Three Rivers
Hudson~Mohawk~Schoharie
History From America's Most Famous Valleys

The Frontiersmen of New York
by Jeptha R. Simms
Albany, NY 1883

Volume II, Page 158 -- The Killing of Lieut. Matthew Wormuth.--

(Mr. Campbell, who published the first detailed account of his death, called the name Wormwood, but he was from a German family who then wrote the name and still do Wormuth)

A few days previous to the irruption of the enemy into Cobelskill, they were in the vicinity of Cherry Valley, as believed, during the last week in May, and Brant had his destructives there with the intention of laying waste that place. He secreted them on Lady hill,

(This hill was embraced in a patent owned by a rich lady in England, from which circumstance it was formerly called lady hill. --Moses Nelson.)

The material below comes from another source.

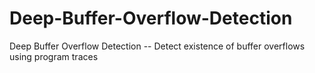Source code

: # Deep-Buffer-Overflow-Detection
Deep Buffer Overflow Detection -- Detect existence of buffer overflows using program traces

about a mile east of the fort, to await a favorable opportunity to strike the fatal blow, and slay or capture some of its influential citizens. A company of boys happened to be training, for boys then caught the martial spirit, as Brant, like the eagle from its eyry, was looking down from his hiding place upon the devoted hamlet. Mistaking those miniature soldiers for armed men, he deferred the attack for a more favorable opportunity. Lieut. Matthew Wormuth, a promising young officer of Col. Klock's regiment, residing in Palatine, accompanied by Peter Sittz, a neighbor, had been sent by his colonel with dispatches for the garrison at Cherry Valley. Brant, who it is believed witnessed the arrival of those messengers, moved down and concealed a part of his men near the road by which they must return, to await that event. Nearly two miles from the fort, the road passed a deep and dismal gorge, called by the Mohawks, Te-ka-har-a-wa, the signification of which is unknown. At the upper end of the gorge, was a large rock, shaded by forest trees, near to which the enemy were concealed. As the horsemen approached the rock, says Campbell, they were hailed and ordered to stop, but instead of doing so, they put spurs to their horses. A volley of musketry brought down the young subaltern mortally wounded, and killed the horse of Sittz, who was captured. The horse of the former returned to the fort, and his bloody saddle revealed its owner's probable fate. Brant, in his concealment, supposed from his military dress, he was a Continental officer, but on running up to him and discovering a former personal friend, he expressed his sincere regret for his fate, and asked him if he thought his wounds were mortal, saying if he believed he could survive them, he would have him tenderly cared for. His reply was that he could not live; whereupon he was dispatched and scalped, but not by Brant in person. William H. Seeber, now (1880) living at the age of 89, who is from a patriotic family three members of which got a lasting furlough at Oriskany, and who has ever resided in a town adjoining Cherry Valley, assured me that he had always hears this story from Revolutionary men as here related. If Brant "lamented his death," it can hardly be supposed he would with his own hand have dispatched him.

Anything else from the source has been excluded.